BETUN-BIDIKNUSATENGGARA.COM | Peresmian Rumah Sakit Pratama Wewiku di Kabupaten Malaka pada Kamis, 13 Juni 2024 lalu, menjadi momen bersejarah yang seharusnya diwarnai dengan rasa kebersamaan dan kegembiraan. Namun, sejumlah keanehan yang menyelimuti acara tersebut justru membuka ruang bagi pertanyaan-pertanyaan kritis dari masyarakat.
Tiga keanehan paling mencolok, yaitu gedung yang belum sepenuhnya selesai dikerjakan tersebut seakan-akan dipaksakan untuk diresmikan. Kemudian, ketidakhadiran Wakil Bupati Malaka, Kim Taolin, dan keheningan yang dibalut tanpa adanya sambutan dari unsur Pimpinan DPRD, sangatlah tidak biasa di momen penting seperti ini.

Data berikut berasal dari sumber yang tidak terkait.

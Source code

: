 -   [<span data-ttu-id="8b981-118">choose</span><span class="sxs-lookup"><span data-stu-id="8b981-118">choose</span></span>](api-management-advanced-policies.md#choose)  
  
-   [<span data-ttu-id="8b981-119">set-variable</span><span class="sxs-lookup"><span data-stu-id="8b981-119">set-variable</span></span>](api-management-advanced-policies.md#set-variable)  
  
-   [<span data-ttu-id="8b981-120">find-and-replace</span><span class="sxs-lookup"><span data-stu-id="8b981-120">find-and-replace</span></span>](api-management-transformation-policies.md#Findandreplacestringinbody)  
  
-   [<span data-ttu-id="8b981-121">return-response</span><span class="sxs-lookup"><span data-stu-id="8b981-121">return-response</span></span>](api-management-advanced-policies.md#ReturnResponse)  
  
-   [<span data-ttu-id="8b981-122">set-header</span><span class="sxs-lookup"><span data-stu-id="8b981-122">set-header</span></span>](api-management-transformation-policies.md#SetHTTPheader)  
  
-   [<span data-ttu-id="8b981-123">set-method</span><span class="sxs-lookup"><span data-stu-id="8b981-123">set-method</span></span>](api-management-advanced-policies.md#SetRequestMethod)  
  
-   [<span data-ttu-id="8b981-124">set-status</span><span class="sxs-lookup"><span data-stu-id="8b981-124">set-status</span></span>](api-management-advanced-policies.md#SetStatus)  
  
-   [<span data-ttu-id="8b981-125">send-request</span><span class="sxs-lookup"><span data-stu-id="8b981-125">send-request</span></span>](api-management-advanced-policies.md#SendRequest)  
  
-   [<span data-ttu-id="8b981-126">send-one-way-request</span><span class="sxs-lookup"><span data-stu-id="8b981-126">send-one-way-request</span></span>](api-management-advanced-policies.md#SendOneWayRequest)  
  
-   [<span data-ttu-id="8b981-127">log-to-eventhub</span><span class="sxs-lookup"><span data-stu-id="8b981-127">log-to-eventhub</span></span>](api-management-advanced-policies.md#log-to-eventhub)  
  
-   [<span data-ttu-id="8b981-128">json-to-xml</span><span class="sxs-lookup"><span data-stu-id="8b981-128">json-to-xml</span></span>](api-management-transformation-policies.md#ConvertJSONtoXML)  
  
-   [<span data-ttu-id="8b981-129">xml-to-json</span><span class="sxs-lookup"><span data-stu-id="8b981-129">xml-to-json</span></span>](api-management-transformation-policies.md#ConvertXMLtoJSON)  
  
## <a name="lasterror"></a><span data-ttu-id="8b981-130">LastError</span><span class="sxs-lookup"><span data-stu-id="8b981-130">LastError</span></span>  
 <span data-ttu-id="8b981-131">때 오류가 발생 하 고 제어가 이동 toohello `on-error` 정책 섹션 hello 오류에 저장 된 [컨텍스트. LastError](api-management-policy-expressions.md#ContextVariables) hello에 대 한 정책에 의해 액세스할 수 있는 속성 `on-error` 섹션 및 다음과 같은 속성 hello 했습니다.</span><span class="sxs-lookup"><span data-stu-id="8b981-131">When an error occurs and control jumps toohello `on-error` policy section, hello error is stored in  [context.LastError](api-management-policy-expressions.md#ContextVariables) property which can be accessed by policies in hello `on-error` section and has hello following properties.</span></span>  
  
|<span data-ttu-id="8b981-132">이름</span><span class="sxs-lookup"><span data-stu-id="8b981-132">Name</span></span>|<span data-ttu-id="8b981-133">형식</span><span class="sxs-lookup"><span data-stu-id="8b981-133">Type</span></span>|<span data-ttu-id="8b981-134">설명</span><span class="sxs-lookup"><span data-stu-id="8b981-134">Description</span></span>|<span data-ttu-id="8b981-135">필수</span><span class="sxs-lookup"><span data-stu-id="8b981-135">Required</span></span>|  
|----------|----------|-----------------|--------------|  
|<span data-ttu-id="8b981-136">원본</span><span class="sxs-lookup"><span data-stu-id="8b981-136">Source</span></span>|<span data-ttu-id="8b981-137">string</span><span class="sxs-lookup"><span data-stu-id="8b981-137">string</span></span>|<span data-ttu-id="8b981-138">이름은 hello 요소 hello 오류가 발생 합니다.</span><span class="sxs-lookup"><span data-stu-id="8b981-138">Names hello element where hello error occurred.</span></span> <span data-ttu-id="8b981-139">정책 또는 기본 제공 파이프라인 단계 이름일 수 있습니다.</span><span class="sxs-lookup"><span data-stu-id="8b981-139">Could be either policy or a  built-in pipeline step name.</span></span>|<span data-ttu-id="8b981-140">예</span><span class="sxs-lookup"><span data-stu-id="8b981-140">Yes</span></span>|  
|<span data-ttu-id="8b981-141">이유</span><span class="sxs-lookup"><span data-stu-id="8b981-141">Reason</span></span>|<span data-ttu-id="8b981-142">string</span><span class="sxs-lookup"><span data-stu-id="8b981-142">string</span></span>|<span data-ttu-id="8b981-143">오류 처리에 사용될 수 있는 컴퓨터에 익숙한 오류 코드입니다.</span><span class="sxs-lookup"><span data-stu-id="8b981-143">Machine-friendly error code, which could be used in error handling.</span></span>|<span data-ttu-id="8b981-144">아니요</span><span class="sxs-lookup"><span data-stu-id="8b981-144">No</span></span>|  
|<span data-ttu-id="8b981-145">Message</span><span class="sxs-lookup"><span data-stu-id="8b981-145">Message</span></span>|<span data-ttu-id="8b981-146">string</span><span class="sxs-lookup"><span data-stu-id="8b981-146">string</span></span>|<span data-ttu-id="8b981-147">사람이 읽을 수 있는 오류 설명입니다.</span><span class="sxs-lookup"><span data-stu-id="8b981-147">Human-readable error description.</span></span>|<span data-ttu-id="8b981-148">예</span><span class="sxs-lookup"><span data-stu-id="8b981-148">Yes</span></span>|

Beberapa sumber yang hadir dalam peresmian tersebut, yang memilih untuk tidak disebutkan namanya, secara terbuka menyampaikan kecurigaan bahwa ada sesuatu yang tidak beres di antara kedua pemimpin itu. Mereka menegaskan bahwa mungkin sempadan antara Simon Nahak dan Kim Taolin tidak lagi sejalan seperti dulu.
Kejadian ini, jika dipandang dari sudut pandang politik dan kebijakan publik, bisa menjadi preseden buruk serta menimbulkan ketidakstabilan dalam pemerintahan daerah.
Wakil Bupati Malaka, Kim Taolin, yang absen dalam acara tersebut menuai banyak spekulasi. Kehadirannya, yang seharusnya menjadi salah satu inti dalam momen penting pembangunan daerah, secara tegas mendapat sorotan. Berbagai spekulasi muncul, salah satunya menyangkut keharmonisan duo kepemimpinan di Malaka yang tampaknya retak.
Hal ini semakin dikuatkan dengan ketidakhadiran eksplanasi dari Bupati Malaka, Simon Nahak, mengenai absensi tersebut. Keheningan ini meningkatkan tanda tanya besar di kalangan masyarakat yang hadir dan juga yang mengikuti perkembangan melalui berita.
Keanehan kedua, yakni absensi dari unsur Pimpinan DPRD dalam menyampaikan sambutan, menegaskan lagi bahwa ada yang tidak berjalan sesuai dengan protokol atau kebiasaan dalam sebuah peresmian.
Harusnya, dalam kegiatan yang melibatkan perubahan atau peningkatan fasilitas publik sebesar ini, semua elemen pemerintahan bersinergi menghadirkan pesan yang solid dan dukungan terhadap kemajuan kesehatan di Kabupaten Malaka. Namun, realitanya, rasa kebersamaan dan dukungan tersebut tampaknya absen, memberikan kesan bahwa ada ketidakserasian dalam tubuh pemerintahan daerah Malaka.
“DPR sebagai fungsi kontrol maupun yang mempunyai hak bajet tidak terlihat satupun anggota DPRD pada peresmian RS Pratama. Ada apa?,” Ungkap sumber itu.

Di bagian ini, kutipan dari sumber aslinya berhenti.